Las palabras no entraron por los oídos de Julian. Entraron en su alma. Las sintió más de lo que las oyó. Sus rodillas casi cedieron y, por primera vez desde su nacimiento, lo sintió de verdad: sintió miedo.

No era el miedo que surge al ser superado. Era algo más poderoso. Algo instintivo.

El tipo de miedo que no se doblega ante ningún orgullo, ninguna autoridad, ningún significado.

El ser sonrió débilmente, como si viera hasta las raíces más profundas del alma de Julian.

—¿Lo sientes ahora? La verdad —dijo—. Hasta las energías supremas se arrodillan ante el origen. Tomaste el poder de la Muerte, pero nunca preguntaste qué era.

La visión de Julian se nubló por un momento, pero apretó los dientes. La sangre le manchaba la barbilla, pero sus ojos se negaron a bajar.

—… ¿Qué eres? —susurró con desesperación.

Pero no hubo respuesta.

Solo un silencio sofocante.

Entonces,

—Te compadezco, Julián Easvil —murmuró finalmente la Muerte, con la mirada ya no fija en Julian, sino desviándose hacia el horizonte, como si incluso mirarlo fuera una pérdida de esfuerzo—. Atrapado en los juegos de los dioses, destinado a morir como un peón.

Los ojos inyectados en sangre de Julian se abrieron de par en par. —¿Qué quieres decir? —preguntó con voz ronca—. ¿Estás diciendo… que todo esto fue el juego de otra persona desde el principio?

La Muerte se volvió hacia él lentamente, sus ojos brillando con una serenidad cruel.

—Por supuesto —dijo en voz baja, su sonrisa curvándose en un gesto de superioridad—. ¿O de verdad crees que fuiste lo suficientemente privilegiado como para lograr todo esto por tu propia voluntad?

Las palabras cayeron como dagas. Julian, que había escalado desde hijo de duque hasta archiduque y que había doblegado el mundo a su alrededor a base de fuerza, ingenio y carisma, ahora era acusado de no ser más que un receptor.

Eso no era solo un insulto.

Era una degradación de todo su ser.

La Muerte continuó, dando un paso adelante. —Dimiour debe de haberte elegido. Ese necio siempre se está entrometiendo, repartiendo juguetes a hombres desesperados con delirios de grandeza.

Los labios de Julian se separaron, confundido. —¿Dimiour…? —repitió, inseguro.

Ante eso, la expresión de la Muerte se torció en algo venenoso, algo lleno de odio, algo que Julian no esperaba que hiciera.

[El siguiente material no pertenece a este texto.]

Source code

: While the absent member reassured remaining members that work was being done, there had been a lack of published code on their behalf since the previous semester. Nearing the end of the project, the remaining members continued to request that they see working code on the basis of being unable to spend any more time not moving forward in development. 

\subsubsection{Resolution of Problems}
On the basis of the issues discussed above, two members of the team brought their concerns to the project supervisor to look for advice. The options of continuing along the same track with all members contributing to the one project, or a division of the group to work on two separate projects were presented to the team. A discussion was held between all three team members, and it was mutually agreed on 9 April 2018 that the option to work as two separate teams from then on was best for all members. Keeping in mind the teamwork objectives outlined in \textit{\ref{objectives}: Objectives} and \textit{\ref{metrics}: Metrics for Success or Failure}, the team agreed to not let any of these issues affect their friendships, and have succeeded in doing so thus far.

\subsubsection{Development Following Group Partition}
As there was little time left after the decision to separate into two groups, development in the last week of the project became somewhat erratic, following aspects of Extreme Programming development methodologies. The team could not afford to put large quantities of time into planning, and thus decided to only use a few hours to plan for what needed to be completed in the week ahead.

—Esa jodida creación —siseó, su voz temblando de odio—. Incluso ahora, después de todo este tiempo, se atreve a interferir. A contrarrestar mi jugada con sus propios campeones patéticos. Cree que la luz puede salvar el mundo…

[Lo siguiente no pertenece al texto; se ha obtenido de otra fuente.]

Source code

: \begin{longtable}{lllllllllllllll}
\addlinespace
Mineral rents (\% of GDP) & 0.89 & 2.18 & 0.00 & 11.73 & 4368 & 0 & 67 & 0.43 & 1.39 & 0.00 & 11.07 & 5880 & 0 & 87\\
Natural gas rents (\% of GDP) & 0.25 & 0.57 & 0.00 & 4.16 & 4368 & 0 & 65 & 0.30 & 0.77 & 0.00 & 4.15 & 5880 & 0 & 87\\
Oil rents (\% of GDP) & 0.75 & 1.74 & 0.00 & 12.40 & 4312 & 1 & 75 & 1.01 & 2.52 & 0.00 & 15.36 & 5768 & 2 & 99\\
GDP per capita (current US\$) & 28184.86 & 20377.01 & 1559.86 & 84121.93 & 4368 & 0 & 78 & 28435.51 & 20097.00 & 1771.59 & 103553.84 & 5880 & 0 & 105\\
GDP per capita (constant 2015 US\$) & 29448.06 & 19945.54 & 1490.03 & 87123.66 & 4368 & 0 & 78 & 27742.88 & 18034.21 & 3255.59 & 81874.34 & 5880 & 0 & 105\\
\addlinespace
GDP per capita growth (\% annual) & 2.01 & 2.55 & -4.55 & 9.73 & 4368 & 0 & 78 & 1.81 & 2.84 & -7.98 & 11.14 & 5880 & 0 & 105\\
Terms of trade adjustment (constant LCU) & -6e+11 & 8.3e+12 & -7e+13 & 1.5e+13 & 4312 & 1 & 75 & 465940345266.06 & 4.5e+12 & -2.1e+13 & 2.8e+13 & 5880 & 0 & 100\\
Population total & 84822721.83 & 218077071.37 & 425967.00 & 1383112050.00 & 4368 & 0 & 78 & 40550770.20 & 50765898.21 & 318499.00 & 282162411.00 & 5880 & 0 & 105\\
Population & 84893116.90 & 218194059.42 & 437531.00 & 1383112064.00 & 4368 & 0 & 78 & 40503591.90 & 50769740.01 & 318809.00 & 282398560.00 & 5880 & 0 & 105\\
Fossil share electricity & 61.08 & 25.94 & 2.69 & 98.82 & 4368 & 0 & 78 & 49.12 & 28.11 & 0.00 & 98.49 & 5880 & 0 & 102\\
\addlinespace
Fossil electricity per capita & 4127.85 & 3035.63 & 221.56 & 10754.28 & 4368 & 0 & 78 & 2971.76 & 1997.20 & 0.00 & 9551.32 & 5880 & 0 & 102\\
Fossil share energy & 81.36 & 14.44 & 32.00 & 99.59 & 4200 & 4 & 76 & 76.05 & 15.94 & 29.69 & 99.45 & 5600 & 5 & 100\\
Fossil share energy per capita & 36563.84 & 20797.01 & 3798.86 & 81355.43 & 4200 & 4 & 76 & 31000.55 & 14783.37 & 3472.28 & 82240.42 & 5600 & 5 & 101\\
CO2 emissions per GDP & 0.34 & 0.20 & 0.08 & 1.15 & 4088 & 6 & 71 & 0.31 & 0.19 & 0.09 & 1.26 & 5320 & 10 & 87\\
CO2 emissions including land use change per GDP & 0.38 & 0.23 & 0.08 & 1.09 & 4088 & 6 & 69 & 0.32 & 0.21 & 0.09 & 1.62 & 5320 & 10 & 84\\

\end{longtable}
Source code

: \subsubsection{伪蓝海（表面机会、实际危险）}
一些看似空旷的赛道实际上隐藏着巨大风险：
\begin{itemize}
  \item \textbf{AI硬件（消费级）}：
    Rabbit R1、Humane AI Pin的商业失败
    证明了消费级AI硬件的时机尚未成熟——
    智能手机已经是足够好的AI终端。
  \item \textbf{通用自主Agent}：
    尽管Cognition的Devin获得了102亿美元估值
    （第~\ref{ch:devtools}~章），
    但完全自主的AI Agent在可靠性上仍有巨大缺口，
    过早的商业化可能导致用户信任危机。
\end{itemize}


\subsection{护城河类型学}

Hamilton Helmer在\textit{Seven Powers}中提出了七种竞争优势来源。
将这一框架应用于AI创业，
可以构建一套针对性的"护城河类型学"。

Rio con sorna, negando con la cabeza como si le divirtiera alguna broma cósmica. —Dime, Julian. ¿Sientes como si te estuvieran salvando?

Julian guardó silencio.

Porque en este momento —jadeando, sangrando, arrodillado ante el desdén de un dios— no lo sentía. Sentía como si cada paso que había dado estuviera predestinado por manos mucho más grandes, mucho más antiguas y mucho más aterradoras de lo que jamás había imaginado.

Su voluntad era fuerte. Su ambición, inigualable. Pero a la sombra de las agendas divinas, incluso eso empezó a sentirse… frágil.

Y la Muerte —observando— disfrutaba de ello.

Pero lo que más sorprendió a Julian fue la emoción que siguió.

No fue la desesperación que pensó que sería.

Fue… alivio.

Un alivio extraño y silencioso, como entender por fin un acertijo cruel que lo había atormentado toda su vida.

Su respiración se estabilizó mientras permanecía sentado, ensangrentado y destrozado, con los ojos fijos en el dios de la muerte. Así que esto era…

Quizás su camino había sido manipulado. Quizás las energías que creía haberse ganado simplemente le habían sido entregadas, puestas como cebo en un hilo por poderes superiores. Pero aun así, él había recorrido ese camino. Había tomado sus propias decisiones. Amó, gobernó, desafió y deseó de la manera que quiso.

Había vivido su vida.

—No me arrepiento de nada —murmuró para sí, con voz baja pero firme—. Ni de una jodida cosa.